The CIAC has choices to make. If the DPH insists on no football, the CIAC can say that while it disagrees, it honors the recommendation and stresses to its members it should follow. Or the CIAC can leave it openended and advise individual school districts they can make their own choices.
If it does the former, the CIAC — without actually making the hard decision — can claim to have done everything in its power to give football players a safe season. That it fought the good fight until the clock ran out and now let’s take a look at 7 vs. 7.
If it does the latter, the CIAC will intentionally spark revolution. This isn’t Texas, but there are footballcrazy towns in CT. There are parochial schools not beholden to districts. There are Fairfield County towns where parents are well-organized, well-heeled and well-connected. You think Gov. Lamont doesn’t know that? Those folks are going to push hard.
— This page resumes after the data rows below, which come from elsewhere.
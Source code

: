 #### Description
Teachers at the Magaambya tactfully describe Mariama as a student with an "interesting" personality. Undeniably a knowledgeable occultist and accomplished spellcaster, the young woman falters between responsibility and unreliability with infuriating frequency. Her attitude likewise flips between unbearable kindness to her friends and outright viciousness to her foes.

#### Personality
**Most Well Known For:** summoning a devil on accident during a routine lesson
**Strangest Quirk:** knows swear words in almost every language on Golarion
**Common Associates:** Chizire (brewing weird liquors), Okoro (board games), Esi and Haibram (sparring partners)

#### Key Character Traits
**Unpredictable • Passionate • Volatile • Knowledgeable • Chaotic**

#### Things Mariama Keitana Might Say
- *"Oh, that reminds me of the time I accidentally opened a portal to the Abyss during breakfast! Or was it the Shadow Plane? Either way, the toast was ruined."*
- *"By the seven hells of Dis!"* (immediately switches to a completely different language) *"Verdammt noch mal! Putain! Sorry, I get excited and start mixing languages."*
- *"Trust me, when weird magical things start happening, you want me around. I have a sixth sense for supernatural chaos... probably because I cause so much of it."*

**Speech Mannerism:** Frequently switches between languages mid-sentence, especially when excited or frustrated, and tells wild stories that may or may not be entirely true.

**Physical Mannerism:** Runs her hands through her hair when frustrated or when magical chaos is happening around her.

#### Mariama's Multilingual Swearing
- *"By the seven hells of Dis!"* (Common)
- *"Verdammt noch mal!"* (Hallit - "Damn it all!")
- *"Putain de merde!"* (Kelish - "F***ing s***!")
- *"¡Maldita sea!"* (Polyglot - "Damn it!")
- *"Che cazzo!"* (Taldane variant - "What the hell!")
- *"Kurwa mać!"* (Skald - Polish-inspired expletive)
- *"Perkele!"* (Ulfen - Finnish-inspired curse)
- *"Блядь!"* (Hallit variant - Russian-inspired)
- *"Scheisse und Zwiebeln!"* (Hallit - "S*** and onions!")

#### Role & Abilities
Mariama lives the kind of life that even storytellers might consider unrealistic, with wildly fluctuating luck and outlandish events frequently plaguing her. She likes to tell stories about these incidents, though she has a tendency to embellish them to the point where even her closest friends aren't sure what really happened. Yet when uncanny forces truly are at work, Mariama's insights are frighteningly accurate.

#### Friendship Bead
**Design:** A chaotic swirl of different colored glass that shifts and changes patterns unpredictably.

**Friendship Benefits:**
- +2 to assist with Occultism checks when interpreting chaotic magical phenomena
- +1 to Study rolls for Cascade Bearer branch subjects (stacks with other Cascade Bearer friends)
They already have.
Are superintendents, Boards of Education and local health boards strong enough to hold on to their convictions and hold up against enormous town pressure? The better question is why would any responsible leadership put those people in such a terrible spot?
From there, what happens? Do schools try to play? Who’s going to cover the liability of illness, injury or even death? Would schools try to form their own organization? And would the CIAC toss them out? Mayhem, etc.
The best metrics must be followed by the coolest heads and most reasonable minds. If 11-vs.-11 football is called off, can high-testosterone purists stomach 7 vs. 7? No, it’s not fair to 250-pound linemen. Yes, that part sucks. So do we make sure no one competes if all can’t compete? How fair is that?
Can 7 vs. 7, a non-sanctioned CIAC pursuit, be supplemented with minicombines for linemen to get looked at by college coaches? Can virtual skills competitions, such as bench-press, football throw, etc., become a source of enthusiasm and interest? Yes. The argument isn’t to put 7 vs. 7 ahead of full-team tackle. It’s an alternative after 11 vs. 11 has been taken off the table. And a successful 7 vs. 7 could help with keeping a few iffy winter sports from cancellation.
Which brings us to spring football. Massachusetts is instituting a Fall II season for football planned for Feb. 22 to April 25. Is it perfect? Of course not. Nothing is. COVID-19 could knock it out, just as it could knock out any season. Baseball will lose a handful of games, track a few meets, and they already lost last spring. I get it.
“Everything will be reassessed as we move forward,” Lungarini said last week. “But with all the people we talk to and look at the scientific stats, the outlook is nowhere near as positive as right now.”
Yes, yes, we know. Everything is fluid. So don’t freeze out your possibilities until you must.